ちっぽけな距離
「ん…」

あー、なんかよく寝たー。

俺は背伸びをして、リビングへ行く。

今何時だ⁇

「…まだ1時か…」

…あず寝てるよな。

つーか外やばくね⁇

めっちゃ雪降ってるし。

絶対明日積もるだろ。

「あれ⁇起きてたの⁇」

そこにやって来たのは風呂上がりの母さんだった。

「あぁ。目が覚めた」
「ご飯あるけど」
「いいや。明日朝食べる」
「そっか」
「姉貴は⁇」
「んー、お姉ちゃんなら自分の部屋でまだ起きてるでしょ」

まぁ、特にはどうでも良かった。

「うわ、すごいね外。このままだったら明日は積もるね」

俺が思ったことを言う母さん。

「まぁ…だろうね」
「京、元気ないけどどうした⁇」
「いや。

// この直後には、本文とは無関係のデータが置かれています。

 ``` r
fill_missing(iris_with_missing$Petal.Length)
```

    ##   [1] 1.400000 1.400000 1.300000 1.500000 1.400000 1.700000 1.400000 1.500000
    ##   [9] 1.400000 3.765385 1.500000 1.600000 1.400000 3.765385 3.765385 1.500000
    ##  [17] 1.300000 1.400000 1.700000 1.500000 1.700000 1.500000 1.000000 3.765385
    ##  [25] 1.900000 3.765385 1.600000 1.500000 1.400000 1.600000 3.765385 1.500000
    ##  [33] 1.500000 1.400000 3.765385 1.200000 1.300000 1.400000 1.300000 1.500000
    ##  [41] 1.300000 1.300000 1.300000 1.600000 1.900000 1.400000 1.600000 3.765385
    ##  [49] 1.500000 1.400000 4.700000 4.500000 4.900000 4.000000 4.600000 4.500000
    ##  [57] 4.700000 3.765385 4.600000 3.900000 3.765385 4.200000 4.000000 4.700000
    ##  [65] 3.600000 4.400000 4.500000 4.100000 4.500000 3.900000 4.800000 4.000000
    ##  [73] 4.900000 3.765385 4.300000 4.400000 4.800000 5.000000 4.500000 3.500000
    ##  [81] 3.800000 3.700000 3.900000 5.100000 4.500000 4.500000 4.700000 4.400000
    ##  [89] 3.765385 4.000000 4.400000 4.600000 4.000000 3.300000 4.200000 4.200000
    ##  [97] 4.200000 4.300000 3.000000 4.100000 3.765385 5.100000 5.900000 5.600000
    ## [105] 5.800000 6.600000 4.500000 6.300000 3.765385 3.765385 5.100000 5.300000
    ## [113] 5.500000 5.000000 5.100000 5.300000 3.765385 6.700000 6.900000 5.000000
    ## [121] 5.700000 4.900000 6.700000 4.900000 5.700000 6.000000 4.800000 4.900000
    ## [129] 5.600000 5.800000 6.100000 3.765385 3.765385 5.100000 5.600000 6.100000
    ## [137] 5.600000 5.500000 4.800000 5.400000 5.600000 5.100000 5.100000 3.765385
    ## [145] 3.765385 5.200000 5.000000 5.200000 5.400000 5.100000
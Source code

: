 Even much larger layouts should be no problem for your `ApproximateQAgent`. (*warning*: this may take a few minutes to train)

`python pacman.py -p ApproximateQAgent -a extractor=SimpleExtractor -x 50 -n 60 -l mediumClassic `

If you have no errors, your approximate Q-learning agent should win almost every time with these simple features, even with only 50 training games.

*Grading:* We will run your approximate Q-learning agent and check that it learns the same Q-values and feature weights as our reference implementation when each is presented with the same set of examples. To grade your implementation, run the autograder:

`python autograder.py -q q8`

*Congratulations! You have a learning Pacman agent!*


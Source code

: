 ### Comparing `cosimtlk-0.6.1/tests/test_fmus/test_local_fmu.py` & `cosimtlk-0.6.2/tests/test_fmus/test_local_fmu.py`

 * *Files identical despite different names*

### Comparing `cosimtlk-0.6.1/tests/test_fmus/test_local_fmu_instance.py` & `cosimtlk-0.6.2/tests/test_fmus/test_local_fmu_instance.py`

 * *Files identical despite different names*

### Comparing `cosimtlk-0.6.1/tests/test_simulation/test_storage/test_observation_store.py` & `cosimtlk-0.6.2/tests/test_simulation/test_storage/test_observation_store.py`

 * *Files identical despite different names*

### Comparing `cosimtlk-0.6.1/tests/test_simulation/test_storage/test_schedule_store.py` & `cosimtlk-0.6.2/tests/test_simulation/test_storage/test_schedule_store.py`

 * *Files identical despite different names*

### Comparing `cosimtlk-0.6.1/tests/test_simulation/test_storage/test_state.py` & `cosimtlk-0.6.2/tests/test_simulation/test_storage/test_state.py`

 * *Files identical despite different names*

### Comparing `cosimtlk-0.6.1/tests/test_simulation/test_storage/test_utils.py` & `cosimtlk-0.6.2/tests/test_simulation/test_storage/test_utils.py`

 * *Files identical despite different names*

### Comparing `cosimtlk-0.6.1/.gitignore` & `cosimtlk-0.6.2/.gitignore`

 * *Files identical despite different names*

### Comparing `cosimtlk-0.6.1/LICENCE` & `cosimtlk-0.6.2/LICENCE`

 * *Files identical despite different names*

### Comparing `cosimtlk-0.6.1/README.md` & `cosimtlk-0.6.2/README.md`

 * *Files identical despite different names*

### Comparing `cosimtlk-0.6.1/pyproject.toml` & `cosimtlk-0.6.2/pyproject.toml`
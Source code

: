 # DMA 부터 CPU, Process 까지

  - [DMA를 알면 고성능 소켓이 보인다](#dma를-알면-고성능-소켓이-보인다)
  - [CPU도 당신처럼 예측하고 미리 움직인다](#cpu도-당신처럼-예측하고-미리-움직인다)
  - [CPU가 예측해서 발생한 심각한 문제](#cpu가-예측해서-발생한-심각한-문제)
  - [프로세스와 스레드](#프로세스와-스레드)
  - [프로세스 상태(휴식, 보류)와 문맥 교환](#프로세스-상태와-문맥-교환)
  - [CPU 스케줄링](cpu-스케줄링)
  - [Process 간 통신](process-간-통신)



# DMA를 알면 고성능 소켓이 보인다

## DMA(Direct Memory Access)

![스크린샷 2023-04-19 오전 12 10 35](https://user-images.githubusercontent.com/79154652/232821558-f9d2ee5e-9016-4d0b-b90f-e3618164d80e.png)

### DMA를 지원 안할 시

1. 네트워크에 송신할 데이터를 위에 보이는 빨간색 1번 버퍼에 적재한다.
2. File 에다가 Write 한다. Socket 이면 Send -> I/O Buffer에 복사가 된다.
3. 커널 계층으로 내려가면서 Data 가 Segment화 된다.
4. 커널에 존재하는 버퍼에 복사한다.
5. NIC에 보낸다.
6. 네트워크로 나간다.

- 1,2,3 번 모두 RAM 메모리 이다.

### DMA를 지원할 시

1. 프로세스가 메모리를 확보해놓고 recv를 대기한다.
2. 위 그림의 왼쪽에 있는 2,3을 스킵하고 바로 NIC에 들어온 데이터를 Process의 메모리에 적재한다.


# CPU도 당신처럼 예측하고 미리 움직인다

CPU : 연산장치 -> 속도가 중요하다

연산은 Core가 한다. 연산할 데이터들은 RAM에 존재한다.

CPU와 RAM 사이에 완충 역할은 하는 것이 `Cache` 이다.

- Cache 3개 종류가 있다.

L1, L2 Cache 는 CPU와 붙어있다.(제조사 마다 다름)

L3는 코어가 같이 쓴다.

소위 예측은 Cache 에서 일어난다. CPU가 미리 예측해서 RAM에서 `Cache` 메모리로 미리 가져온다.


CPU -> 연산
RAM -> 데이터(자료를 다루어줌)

なんも」
「なにもってないことないでしょ」
「別に」

すると

「あれっ、まさかのお揃いですか」

と、姉貴がやって来た。

「知快も⁇」

と、母さんは言う。

知快(ちよ)とは、俺の姉貴の名前。

「まあね」
「じゃあお母さんもう寝るけど、あまり遅くならないようにね」
「はーい」

返事だけはいいやつ。

母さんはリビングを出て行った。

姉貴は俺の隣にドンっと座る。

「もう、なんなの」
「ん⁇ところで京⁇」
「…なに」
「梓ちゃんのこと、本当は好きなんでしょ」
「もうその話はいいじゃん、あずの話は」
「いいから。好きなの⁇それとも他に好きな人がいるの⁇答えなさい」
「…ねぇよ…」
「ん⁇」

はあ…ったく…

「他とかいねぇって…」
「ふっ。だと思った」
「うぜぇ…」
「ちゃんと気持ちは伝えたの⁇」
「そんなんじゃ…ねぇよ」

あずは俺のことなんとも想ってねぇよ⁇

「うわ、それこそだせぇよ」
「だーまれ。伝えられるわけないだろ⁇」

そんな勇気、どこにもない。

「なに弱気になってるの。またそうやって、京は逃げるの⁇自分の気持ちから」
「…なんだよ」
「前もそうだったじゃん。サッカーだって結局は逃げたんでしょ」
「…逃げたかもな」
「逃げたってなにも得なんかしない。それで得したつもりならただの自己満足。京はそれで良いわけ‼︎⁇」
「なにも得はしないかもだけど、諦めたから今があるんじゃん」
「逃げんなって言ってんの。現実見ろ」

姉貴は俺にそう言う。

「は⁇」
「じゃないと。絶対後悔する」
「姉貴に俺の気持ち分かるかよ。そんな、俺の勝手で大切な奴失うくらいなら、伝えない方がマシ」
「じゃあ、京は梓ちゃんのこと大切だけど信じてないんだ」
「…」
「小さい頃から一緒にいたのにまだ分かんないの⁇なにそれ。幼なじみって本当は羨ましいんだよ⁇」
「え⁇」
「梓ちゃんは絶対、京の気持ちに応えてくれる。し、結果がどうであれ梓ちゃんを失わない」
「…」
「そんなんで崩れちゃうなら、今までも無かった方が良かったんじゃないの⁇…もっと、考えなよ。逃げ道ばっか作んないで」

そう言って姉貴はリビングを出て行った。

『そんなんで崩れちゃうなら、今までも無かった方が良かったんじゃないの⁇…もっと、考えなよ。逃げ道ばっか作んないで』

だよな…。

この16年間ずっと一緒に生きてきた。

辛いことも楽しいことも全部お互い話して分け合ってた。

だけどそれは小さい頃。

大人になればなるほど余計なことを考えてしまう。

そして、お互い遠慮を知る。

普通の友達ならあずの側にいたいって思うし、会いたいって気持ちは生まれると思う。

けど、いつも側にいられるし会いたい時にはすぐ会いに行ける距離。

普通とは違うんだ。

それは得なことか、それとも損か。

自分でもよくわからない。

だから。近いから

よく分からないんだ。

そして、失って傷つく確率が高い。